▶ [EXERCISE INSTRUCTIONS] Each line of the records below that contains "logs" needs to be copied.

-- EXERCISE DATA follows --

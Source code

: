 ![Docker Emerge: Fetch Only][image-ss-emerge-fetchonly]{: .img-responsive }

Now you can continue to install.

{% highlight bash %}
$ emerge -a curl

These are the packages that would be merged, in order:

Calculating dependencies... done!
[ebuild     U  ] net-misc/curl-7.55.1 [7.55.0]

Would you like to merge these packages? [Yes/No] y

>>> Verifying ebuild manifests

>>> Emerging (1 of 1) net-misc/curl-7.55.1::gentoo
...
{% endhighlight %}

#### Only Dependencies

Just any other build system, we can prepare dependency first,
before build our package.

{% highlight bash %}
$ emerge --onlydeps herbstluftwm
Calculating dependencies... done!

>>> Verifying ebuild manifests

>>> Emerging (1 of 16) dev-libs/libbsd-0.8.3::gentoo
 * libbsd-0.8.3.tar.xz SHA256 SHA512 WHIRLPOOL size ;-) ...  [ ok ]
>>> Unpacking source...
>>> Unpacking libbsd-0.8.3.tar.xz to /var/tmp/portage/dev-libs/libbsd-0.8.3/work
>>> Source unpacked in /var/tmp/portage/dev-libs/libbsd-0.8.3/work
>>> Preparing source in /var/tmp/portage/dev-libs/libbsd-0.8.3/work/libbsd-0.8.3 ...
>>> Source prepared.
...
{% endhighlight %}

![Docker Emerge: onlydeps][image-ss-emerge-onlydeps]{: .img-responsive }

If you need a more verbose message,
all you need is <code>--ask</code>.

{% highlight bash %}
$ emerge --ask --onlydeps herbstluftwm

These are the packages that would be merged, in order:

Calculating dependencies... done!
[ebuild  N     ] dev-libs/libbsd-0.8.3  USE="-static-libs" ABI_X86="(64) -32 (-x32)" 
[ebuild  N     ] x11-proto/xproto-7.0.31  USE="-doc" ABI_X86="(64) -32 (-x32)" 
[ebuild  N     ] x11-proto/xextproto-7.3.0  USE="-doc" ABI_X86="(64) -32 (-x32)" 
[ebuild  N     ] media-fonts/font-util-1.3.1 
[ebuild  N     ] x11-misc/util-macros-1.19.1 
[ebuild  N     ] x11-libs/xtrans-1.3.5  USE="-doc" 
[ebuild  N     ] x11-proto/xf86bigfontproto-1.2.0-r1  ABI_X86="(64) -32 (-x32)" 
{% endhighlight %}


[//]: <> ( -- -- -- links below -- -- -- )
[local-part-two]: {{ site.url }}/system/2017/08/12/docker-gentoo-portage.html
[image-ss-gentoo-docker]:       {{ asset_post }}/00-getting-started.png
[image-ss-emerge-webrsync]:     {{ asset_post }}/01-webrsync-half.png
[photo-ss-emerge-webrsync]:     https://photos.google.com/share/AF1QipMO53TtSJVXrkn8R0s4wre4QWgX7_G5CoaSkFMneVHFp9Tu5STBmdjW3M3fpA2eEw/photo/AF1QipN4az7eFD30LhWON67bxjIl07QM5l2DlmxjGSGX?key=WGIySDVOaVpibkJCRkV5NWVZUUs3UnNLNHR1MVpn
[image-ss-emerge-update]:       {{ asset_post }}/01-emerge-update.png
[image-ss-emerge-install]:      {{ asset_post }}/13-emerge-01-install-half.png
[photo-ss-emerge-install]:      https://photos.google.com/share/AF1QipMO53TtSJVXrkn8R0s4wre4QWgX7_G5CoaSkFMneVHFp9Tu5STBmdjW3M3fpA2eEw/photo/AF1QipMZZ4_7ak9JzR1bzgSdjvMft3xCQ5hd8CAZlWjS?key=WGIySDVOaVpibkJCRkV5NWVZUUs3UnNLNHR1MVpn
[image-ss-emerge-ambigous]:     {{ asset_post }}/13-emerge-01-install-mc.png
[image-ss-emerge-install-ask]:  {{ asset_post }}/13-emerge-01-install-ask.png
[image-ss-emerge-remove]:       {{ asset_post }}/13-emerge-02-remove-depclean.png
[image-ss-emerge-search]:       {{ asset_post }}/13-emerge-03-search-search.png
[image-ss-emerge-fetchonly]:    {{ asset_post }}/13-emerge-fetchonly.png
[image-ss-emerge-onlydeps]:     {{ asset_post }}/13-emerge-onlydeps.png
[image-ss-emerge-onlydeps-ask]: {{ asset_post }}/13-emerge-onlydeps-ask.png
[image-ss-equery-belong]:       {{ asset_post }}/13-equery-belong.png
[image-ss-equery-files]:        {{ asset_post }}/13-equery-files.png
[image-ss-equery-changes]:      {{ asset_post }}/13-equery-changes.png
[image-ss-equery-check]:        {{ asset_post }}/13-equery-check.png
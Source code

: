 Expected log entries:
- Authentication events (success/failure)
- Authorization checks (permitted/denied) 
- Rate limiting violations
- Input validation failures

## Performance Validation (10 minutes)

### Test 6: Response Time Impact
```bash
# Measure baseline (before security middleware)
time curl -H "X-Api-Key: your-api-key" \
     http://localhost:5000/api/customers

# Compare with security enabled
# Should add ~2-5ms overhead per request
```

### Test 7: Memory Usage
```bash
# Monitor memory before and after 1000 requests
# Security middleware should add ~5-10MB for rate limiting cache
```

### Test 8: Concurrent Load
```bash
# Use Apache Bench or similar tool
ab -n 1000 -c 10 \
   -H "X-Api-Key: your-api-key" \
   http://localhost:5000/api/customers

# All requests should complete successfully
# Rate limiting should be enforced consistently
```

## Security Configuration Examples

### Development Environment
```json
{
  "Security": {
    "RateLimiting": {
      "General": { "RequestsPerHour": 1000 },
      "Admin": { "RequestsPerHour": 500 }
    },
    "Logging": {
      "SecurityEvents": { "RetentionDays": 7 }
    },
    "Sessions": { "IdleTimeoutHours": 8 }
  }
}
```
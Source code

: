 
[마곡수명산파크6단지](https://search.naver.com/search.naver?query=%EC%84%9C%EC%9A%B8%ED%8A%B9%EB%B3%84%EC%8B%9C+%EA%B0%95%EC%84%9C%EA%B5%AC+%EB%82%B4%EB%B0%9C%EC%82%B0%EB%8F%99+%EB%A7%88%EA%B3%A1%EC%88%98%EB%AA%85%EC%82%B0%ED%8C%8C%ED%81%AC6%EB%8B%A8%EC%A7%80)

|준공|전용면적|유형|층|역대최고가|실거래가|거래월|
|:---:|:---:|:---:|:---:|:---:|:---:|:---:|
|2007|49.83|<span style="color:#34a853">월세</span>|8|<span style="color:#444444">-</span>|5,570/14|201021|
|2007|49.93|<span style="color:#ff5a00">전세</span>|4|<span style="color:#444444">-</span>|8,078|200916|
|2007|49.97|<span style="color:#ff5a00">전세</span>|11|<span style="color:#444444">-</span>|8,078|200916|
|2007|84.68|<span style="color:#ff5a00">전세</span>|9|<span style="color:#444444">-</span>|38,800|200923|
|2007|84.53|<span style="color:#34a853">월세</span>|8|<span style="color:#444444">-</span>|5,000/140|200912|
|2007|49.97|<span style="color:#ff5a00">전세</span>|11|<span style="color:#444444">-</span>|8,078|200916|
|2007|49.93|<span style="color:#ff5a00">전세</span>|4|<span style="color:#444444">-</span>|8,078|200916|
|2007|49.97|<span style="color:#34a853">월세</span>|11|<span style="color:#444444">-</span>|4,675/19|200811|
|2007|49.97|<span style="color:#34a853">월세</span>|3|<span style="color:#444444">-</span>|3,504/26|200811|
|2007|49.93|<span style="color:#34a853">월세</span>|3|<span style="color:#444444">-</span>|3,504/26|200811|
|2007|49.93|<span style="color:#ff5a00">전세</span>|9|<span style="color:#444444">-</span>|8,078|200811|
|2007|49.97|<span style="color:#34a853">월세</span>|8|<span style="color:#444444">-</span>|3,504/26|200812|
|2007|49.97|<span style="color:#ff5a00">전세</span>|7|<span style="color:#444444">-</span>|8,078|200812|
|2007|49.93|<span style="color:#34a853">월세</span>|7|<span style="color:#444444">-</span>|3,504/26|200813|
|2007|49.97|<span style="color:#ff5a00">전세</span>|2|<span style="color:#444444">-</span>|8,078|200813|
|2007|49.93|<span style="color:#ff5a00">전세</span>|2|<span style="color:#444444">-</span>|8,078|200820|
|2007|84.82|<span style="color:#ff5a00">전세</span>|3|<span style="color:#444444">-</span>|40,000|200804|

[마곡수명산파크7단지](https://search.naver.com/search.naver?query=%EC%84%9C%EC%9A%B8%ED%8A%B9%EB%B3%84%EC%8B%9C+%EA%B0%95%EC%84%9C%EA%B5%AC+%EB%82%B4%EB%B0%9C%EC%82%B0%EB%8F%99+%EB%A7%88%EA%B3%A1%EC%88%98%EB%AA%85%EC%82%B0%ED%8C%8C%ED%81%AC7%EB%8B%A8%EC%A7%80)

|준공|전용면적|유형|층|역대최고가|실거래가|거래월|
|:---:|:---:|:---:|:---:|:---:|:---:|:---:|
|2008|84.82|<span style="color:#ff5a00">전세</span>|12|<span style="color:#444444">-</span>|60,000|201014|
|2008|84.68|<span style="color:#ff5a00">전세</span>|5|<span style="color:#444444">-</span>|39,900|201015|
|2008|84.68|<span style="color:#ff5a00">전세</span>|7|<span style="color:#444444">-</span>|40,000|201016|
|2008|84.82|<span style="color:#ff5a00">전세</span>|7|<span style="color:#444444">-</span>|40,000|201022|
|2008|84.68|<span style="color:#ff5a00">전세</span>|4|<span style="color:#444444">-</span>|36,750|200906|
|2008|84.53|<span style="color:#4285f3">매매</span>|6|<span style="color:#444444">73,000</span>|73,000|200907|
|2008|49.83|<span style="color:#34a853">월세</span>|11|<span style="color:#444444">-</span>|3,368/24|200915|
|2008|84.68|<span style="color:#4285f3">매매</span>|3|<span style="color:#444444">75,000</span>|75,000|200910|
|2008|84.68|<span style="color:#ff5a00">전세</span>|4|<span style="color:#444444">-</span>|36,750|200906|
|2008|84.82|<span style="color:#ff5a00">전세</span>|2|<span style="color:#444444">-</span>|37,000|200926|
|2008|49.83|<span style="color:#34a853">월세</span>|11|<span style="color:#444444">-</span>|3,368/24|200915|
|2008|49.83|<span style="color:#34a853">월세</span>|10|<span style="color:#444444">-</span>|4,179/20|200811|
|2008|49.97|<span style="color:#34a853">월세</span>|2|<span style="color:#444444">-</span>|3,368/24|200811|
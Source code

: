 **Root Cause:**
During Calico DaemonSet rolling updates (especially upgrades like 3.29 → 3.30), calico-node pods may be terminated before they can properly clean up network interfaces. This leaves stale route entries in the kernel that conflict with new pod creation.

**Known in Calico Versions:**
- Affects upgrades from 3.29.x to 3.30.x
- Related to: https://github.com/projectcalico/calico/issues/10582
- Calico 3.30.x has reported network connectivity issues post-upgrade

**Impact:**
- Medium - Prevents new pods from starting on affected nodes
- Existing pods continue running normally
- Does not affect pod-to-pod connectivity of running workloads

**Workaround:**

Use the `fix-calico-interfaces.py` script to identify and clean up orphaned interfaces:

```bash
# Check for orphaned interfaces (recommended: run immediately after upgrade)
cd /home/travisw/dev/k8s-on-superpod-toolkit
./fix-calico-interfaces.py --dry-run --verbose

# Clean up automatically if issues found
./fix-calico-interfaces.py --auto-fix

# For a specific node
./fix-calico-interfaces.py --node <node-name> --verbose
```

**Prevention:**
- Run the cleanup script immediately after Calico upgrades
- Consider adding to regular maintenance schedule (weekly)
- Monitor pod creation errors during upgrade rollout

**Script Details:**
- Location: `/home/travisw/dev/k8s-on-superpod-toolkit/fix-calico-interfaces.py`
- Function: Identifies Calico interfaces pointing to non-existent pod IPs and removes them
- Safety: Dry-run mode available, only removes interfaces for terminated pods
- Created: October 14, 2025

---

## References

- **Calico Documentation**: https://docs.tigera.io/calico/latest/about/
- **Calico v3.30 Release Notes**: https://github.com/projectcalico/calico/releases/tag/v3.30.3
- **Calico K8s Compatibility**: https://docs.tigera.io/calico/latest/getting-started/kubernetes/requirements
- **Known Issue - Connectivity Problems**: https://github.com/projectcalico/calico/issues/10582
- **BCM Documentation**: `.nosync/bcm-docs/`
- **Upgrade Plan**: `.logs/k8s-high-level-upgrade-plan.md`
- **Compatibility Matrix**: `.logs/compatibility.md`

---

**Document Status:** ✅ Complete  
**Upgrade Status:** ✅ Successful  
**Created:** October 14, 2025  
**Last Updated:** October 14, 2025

-- EXERCISE DATA concluded --

▶ [RESULT OF THE EXERCISE]
- **Upgrade Plan**: `.logs/k8s-high-level-upgrade-plan.md`
- **Compatibility Matrix**: `.logs/compatibility.md`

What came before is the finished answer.